--- DATA SUPPLIED ---
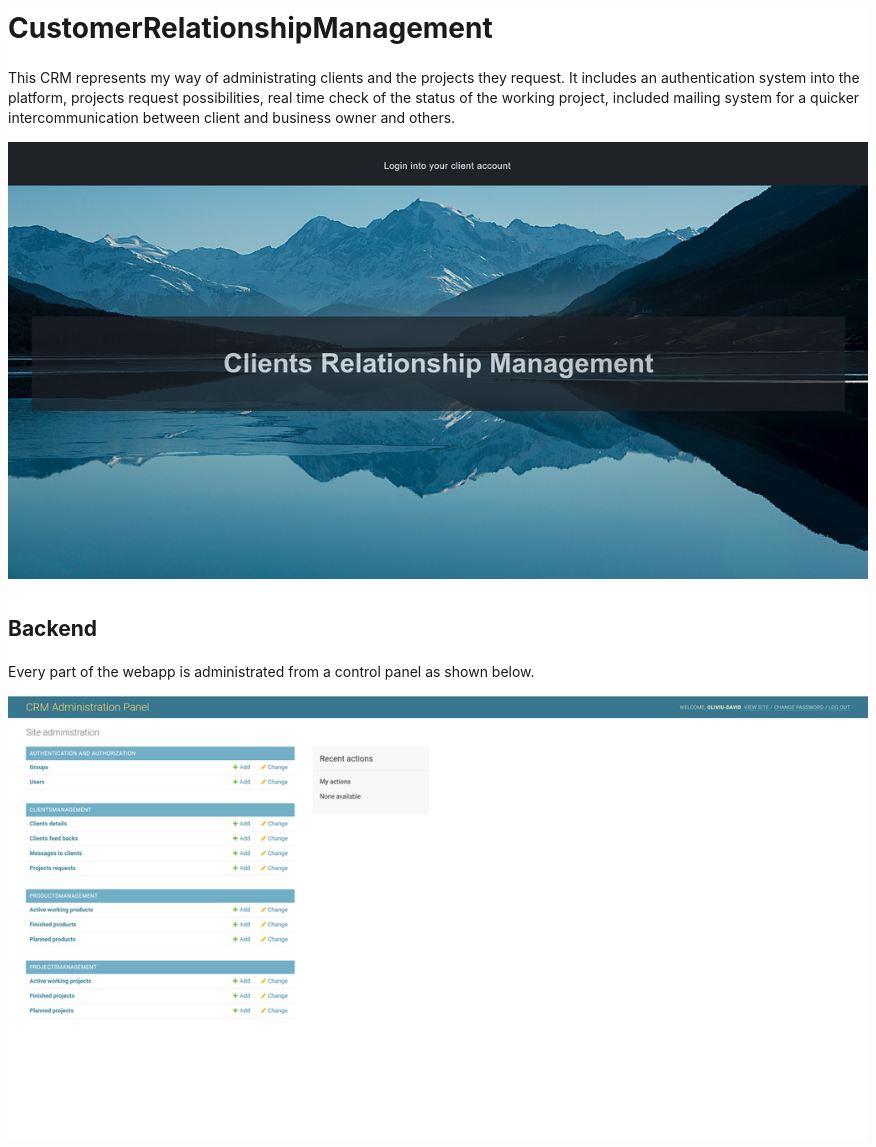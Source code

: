  # CustomerRelationshipManagement

This CRM represents my way of administrating clients and the projects they
request. It includes an authentication system into the platform, projects 
request possibilities, real time check of the status of the working project,
included mailing system for a quicker intercommunication between client and
business owner and others.

![Website MainView](CRM_documentation/picture_1.png)

## Backend

Every part of the webapp is administrated from a control panel as shown
below.

![Website MainView](CRM_documentation/picture_2.png)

--- TASK INSTRUCTIONS ---
Only lines containing the string "projects" are needed. Pull each of them out of the records above.

--- SOLUTION FOR THIS PROBLEM ---
This CRM represents my way of administrating clients and the projects they
request. It includes an authentication system into the platform, projects 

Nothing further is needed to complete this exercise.